MATERIAL FOR THIS EXERCISE Start Marker

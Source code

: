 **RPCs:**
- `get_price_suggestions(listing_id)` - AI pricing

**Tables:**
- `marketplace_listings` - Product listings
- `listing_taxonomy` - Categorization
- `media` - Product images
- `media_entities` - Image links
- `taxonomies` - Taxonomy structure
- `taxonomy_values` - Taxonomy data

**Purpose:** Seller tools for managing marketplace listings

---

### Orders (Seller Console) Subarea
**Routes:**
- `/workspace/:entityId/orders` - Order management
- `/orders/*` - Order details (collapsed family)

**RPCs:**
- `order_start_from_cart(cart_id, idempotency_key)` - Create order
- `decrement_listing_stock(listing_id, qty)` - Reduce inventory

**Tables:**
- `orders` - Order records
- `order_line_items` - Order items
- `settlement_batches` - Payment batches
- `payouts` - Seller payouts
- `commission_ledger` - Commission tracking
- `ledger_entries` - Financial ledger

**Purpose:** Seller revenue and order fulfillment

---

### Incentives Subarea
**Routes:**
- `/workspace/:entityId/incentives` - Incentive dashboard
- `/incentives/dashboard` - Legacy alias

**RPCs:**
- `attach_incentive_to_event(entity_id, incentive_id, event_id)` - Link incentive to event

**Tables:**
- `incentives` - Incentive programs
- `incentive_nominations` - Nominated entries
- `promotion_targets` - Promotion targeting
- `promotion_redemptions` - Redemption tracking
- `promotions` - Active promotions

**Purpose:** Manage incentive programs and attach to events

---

MATERIAL FOR THIS EXERCISE End Marker

PROBLEM DETAILS ::
Only lines with the word "listings" go in the answer. Take them all from the entries above.

SOLUTION ::
- `marketplace_listings` - Product listings
**Purpose:** Seller tools for managing marketplace listings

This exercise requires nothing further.